═══ Material shown

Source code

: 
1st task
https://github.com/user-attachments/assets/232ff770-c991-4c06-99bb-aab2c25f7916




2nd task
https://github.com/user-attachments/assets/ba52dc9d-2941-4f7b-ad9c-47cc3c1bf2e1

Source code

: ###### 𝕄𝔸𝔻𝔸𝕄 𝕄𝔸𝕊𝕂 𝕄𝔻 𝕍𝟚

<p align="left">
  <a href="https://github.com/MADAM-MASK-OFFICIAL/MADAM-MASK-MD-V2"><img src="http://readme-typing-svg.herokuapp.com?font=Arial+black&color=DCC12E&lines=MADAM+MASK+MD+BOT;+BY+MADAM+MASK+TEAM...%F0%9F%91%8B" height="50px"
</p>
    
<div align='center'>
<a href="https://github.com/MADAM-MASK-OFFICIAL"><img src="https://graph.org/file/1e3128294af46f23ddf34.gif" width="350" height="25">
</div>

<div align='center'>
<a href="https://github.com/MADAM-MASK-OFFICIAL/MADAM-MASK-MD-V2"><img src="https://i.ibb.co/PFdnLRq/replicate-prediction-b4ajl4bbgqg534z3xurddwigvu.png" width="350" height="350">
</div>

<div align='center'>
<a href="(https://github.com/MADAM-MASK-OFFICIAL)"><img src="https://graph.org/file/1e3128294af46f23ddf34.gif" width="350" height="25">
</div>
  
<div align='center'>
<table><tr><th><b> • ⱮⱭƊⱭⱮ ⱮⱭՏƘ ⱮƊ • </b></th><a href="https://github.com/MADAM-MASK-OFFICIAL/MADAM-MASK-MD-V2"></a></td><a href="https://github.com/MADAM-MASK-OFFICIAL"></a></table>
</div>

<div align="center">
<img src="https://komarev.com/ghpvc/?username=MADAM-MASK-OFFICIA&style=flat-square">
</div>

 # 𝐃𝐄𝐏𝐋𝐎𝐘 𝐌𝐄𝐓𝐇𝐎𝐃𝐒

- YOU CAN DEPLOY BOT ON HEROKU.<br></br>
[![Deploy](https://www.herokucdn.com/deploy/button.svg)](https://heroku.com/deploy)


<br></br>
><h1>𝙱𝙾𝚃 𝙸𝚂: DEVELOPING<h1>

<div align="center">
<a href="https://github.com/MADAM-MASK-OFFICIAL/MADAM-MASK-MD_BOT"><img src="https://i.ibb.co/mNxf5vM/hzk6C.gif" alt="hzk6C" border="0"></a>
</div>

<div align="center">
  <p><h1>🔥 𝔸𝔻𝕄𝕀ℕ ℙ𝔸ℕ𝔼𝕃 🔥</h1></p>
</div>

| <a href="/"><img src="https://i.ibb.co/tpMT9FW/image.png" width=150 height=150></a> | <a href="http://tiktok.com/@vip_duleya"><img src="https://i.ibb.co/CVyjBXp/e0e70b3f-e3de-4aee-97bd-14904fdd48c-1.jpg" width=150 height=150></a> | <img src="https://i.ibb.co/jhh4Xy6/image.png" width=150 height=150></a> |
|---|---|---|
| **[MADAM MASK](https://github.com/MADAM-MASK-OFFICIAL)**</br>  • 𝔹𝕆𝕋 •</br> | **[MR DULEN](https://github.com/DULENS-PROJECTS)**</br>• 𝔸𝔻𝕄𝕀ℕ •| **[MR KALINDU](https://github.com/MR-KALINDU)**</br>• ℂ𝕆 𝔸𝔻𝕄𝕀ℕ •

══════
═══ Material shown

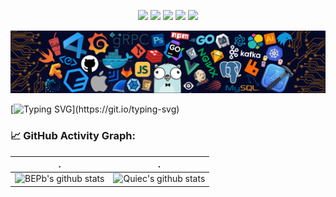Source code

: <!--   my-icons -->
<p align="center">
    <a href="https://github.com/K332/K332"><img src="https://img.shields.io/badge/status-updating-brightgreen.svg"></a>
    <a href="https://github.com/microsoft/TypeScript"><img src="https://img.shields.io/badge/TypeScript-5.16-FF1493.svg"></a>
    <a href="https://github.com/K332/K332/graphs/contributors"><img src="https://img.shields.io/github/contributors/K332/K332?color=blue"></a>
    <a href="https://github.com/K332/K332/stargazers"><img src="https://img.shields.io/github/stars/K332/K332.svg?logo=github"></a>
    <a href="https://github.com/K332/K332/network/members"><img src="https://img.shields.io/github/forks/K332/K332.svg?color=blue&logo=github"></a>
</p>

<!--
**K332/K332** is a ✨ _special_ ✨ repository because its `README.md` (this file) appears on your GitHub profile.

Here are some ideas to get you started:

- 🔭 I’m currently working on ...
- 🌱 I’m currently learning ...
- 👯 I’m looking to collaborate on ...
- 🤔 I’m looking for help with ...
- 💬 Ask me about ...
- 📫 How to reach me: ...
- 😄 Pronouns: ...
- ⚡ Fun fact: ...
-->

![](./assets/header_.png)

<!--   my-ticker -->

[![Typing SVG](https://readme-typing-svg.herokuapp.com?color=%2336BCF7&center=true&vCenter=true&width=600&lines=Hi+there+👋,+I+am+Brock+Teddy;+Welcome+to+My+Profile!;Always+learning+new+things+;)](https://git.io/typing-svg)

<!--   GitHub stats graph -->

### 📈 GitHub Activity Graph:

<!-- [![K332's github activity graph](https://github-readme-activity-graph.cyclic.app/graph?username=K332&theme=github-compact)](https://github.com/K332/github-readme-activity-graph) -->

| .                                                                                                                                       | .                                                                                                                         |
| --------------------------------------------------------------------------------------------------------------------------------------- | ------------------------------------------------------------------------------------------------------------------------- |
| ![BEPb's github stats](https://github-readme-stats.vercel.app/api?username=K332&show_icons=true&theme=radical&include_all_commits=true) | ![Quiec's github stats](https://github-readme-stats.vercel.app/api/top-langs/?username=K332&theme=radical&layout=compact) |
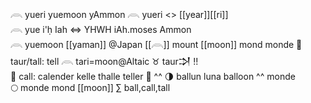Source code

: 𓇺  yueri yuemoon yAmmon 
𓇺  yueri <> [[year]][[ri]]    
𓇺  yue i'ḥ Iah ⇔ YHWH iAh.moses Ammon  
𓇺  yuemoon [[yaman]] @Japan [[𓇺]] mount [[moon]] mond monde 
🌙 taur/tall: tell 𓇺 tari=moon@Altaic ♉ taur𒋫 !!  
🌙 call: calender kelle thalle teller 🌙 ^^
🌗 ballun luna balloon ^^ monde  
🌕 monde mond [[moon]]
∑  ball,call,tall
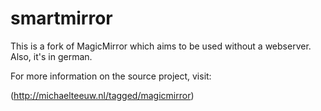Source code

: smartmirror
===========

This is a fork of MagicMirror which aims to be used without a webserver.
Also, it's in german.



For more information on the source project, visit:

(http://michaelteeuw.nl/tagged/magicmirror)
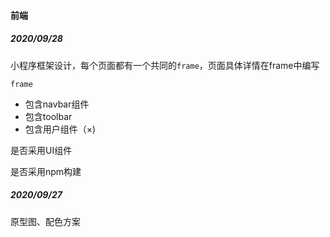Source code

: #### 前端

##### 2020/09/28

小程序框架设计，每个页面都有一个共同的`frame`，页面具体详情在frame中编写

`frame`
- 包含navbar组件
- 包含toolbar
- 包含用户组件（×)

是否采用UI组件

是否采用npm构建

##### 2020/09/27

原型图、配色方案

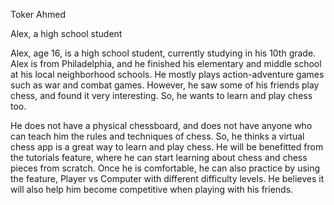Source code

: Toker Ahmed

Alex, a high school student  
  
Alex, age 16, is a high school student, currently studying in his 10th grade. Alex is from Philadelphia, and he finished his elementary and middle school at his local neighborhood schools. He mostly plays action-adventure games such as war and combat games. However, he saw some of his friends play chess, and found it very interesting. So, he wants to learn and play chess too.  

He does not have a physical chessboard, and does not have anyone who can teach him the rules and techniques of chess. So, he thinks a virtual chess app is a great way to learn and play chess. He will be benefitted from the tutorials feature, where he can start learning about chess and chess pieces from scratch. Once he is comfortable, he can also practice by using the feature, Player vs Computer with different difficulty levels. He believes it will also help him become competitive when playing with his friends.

══════

__What is being asked__:
Taking the line with "Alex, a high school student" as the first and the line with "Alex, age 16, is" as the last, retype that stretch of the data above exactly, with no other lines.

__Output of the task__:
Alex, a high school student  
  
Alex, age 16, is a high school student, currently studying in his 10th grade. Alex is from Philadelphia, and he finished his elementary and middle school at his local neighborhood schools. He mostly plays action-adventure games such as war and combat games. However, he saw some of his friends play chess, and found it very interesting. So, he wants to learn and play chess too.  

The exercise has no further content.